__Required work__: Locate the line with "他关上房间的门, 静静地站着, 听着, 直到他确信男孩已经走了." in the material. Copy that line and each one after it, through the last, exactly and with nothing else.

--- Given records Enclosed Below ---

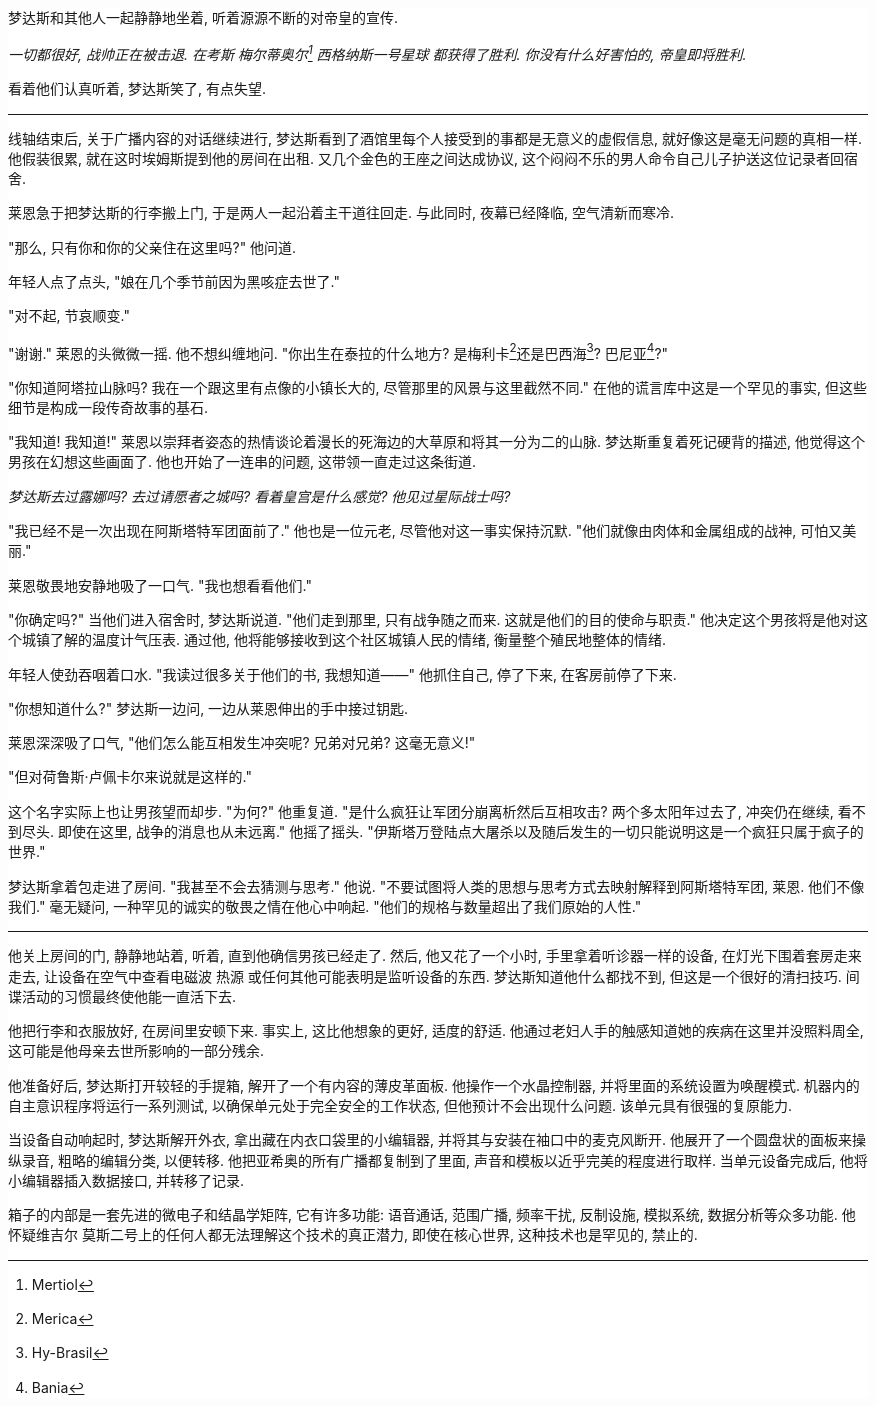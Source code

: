 梦达斯和其他人一起静静地坐着, 听着源源不断的对帝皇的宣传.

*一切都很好, 战帅正在被击退. 在考斯 梅尔蒂奥尔[^3] 西格纳斯一号星球 都获得了胜利. 你没有什么好害怕的, 帝皇即将胜利.*

看着他们认真听着, 梦达斯笑了, 有点失望.

--------

线轴结束后, 关于广播内容的对话继续进行, 梦达斯看到了酒馆里每个人接受到的事都是无意义的虚假信息, 就好像这是毫无问题的真相一样. 他假装很累, 就在这时埃姆斯提到他的房间在出租. 又几个金色的王座之间达成协议, 这个闷闷不乐的男人命令自己儿子护送这位记录者回宿舍.

莱恩急于把梦达斯的行李搬上门, 于是两人一起沿着主干道往回走. 与此同时, 夜幕已经降临, 空气清新而寒冷.

"那么, 只有你和你的父亲住在这里吗?" 他问道.

年轻人点了点头, "娘在几个季节前因为黑咳症去世了."

"对不起, 节哀顺变."

"谢谢." 莱恩的头微微一摇. 他不想纠缠地问. "你出生在泰拉的什么地方? 是梅利卡[^4]还是巴西海[^5]? 巴尼亚[^6]?"

"你知道阿塔拉山脉吗? 我在一个跟这里有点像的小镇长大的, 尽管那里的风景与这里截然不同." 在他的谎言库中这是一个罕见的事实, 但这些细节是构成一段传奇故事的基石.

"我知道! 我知道!" 莱恩以崇拜者姿态的热情谈论着漫长的死海边的大草原和将其一分为二的山脉. 梦达斯重复着死记硬背的描述, 他觉得这个男孩在幻想这些画面了. 他也开始了一连串的问题, 这带领一直走过这条街道.

*梦达斯去过露娜吗? 去过请愿者之城吗? 看着皇宫是什么感觉? 他见过星际战士吗?*

"我已经不是一次出现在阿斯塔特军团面前了." 他也是一位元老, 尽管他对这一事实保持沉默. "他们就像由肉体和金属组成的战神, 可怕又美丽."

莱恩敬畏地安静地吸了一口气. "我也想看看他们."

"你确定吗?" 当他们进入宿舍时, 梦达斯说道. "他们走到那里, 只有战争随之而来. 这就是他们的目的使命与职责." 他决定这个男孩将是他对这个城镇了解的温度计气压表. 通过他, 他将能够接收到这个社区城镇人民的情绪, 衡量整个殖民地整体的情绪.

年轻人使劲吞咽着口水. "我读过很多关于他们的书, 我想知道——" 他抓住自己, 停了下来, 在客房前停了下来.

"你想知道什么?" 梦达斯一边问, 一边从莱恩伸出的手中接过钥匙.

莱恩深深吸了口气, "他们怎么能互相发生冲突呢? 兄弟对兄弟? 这毫无意义!"

"但对荷鲁斯·卢佩卡尔来说就是这样的."

这个名字实际上也让男孩望而却步. "为何?" 他重复道. "是什么疯狂让军团分崩离析然后互相攻击? 两个多太阳年过去了, 冲突仍在继续, 看不到尽头. 即使在这里, 战争的消息也从未远离." 他摇了摇头. "伊斯塔万登陆点大屠杀以及随后发生的一切只能说明这是一个疯狂只属于疯子的世界."

梦达斯拿着包走进了房间. "我甚至不会去猜测与思考." 他说. "不要试图将人类的思想与思考方式去映射解释到阿斯塔特军团, 莱恩. 他们不像我们." 毫无疑问, 一种罕见的诚实的敬畏之情在他心中响起. "他们的规格与数量超出了我们原始的人性."

--------

他关上房间的门, 静静地站着, 听着, 直到他确信男孩已经走了. 然后, 他又花了一个小时, 手里拿着听诊器一样的设备, 在灯光下围着套房走来走去, 让设备在空气中查看电磁波 热源 或任何其他可能表明是监听设备的东西. 梦达斯知道他什么都找不到, 但这是一个很好的清扫技巧. 间谍活动的习惯最终使他能一直活下去.

他把行李和衣服放好, 在房间里安顿下来. 事实上, 这比他想象的更好, 适度的舒适. 他通过老妇人手的触感知道她的疾病在这里并没照料周全, 这可能是他母亲去世所影响的一部分残余.

他准备好后, 梦达斯打开较轻的手提箱, 解开了一个有内容的薄皮革面板. 他操作一个水晶控制器, 并将里面的系统设置为唤醒模式. 机器内的自主意识程序将运行一系列测试, 以确保单元处于完全安全的工作状态, 但他预计不会出现什么问题. 该单元具有很强的复原能力.

当设备自动响起时, 梦达斯解开外衣, 拿出藏在内衣口袋里的小编辑器, 并将其与安装在袖口中的麦克风断开. 他展开了一个圆盘状的面板来操纵录音, 粗略的编辑分类, 以便转移. 他把亚希奥的所有广播都复制到了里面, 声音和模板以近乎完美的程度进行取样. 当单元设备完成后, 他将小编辑器插入数据接口, 并转移了记录.

箱子的内部是一套先进的微电子和结晶学矩阵, 它有许多功能: 语音通话, 范围广播, 频率干扰, 反制设施, 模拟系统, 数据分析等众多功能. 他怀疑维吉尔 莫斯二号上的任何人都无法理解这个技术的真正潜力, 即使在核心世界, 这种技术也是罕见的, 禁止的.


[^1]: 科隆部是帝国的一个组织, 负责在一些世界上建立帝国殖民地, 并派遣军队保卫殖民者. 如果与这些世界失去联系, 那么殖民部将向帝国的军事组织发出请求, 检查殖民地的状况.
[^2]: 指记录者
[^3]: Mertiol
[^4]: Merica
[^5]: Hy-Brasil
[^6]: Bania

--- End of Enclosed Given records ---

__Final answer__:
他关上房间的门, 静静地站着, 听着, 直到他确信男孩已经走了. 然后, 他又花了一个小时, 手里拿着听诊器一样的设备, 在灯光下围着套房走来走去, 让设备在空气中查看电磁波 热源 或任何其他可能表明是监听设备的东西. 梦达斯知道他什么都找不到, 但这是一个很好的清扫技巧. 间谍活动的习惯最终使他能一直活下去.

他把行李和衣服放好, 在房间里安顿下来. 事实上, 这比他想象的更好, 适度的舒适. 他通过老妇人手的触感知道她的疾病在这里并没照料周全, 这可能是他母亲去世所影响的一部分残余.

他准备好后, 梦达斯打开较轻的手提箱, 解开了一个有内容的薄皮革面板. 他操作一个水晶控制器, 并将里面的系统设置为唤醒模式. 机器内的自主意识程序将运行一系列测试, 以确保单元处于完全安全的工作状态, 但他预计不会出现什么问题. 该单元具有很强的复原能力.

当设备自动响起时, 梦达斯解开外衣, 拿出藏在内衣口袋里的小编辑器, 并将其与安装在袖口中的麦克风断开. 他展开了一个圆盘状的面板来操纵录音, 粗略的编辑分类, 以便转移. 他把亚希奥的所有广播都复制到了里面, 声音和模板以近乎完美的程度进行取样. 当单元设备完成后, 他将小编辑器插入数据接口, 并转移了记录.

箱子的内部是一套先进的微电子和结晶学矩阵, 它有许多功能: 语音通话, 范围广播, 频率干扰, 反制设施, 模拟系统, 数据分析等众多功能. 他怀疑维吉尔 莫斯二号上的任何人都无法理解这个技术的真正潜力, 即使在核心世界, 这种技术也是罕见的, 禁止的.


[^1]: 科隆部是帝国的一个组织, 负责在一些世界上建立帝国殖民地, 并派遣军队保卫殖民者. 如果与这些世界失去联系, 那么殖民部将向帝国的军事组织发出请求, 检查殖民地的状况.
[^2]: 指记录者
[^3]: Mertiol
[^4]: Merica
[^5]: Hy-Brasil
[^6]: Bania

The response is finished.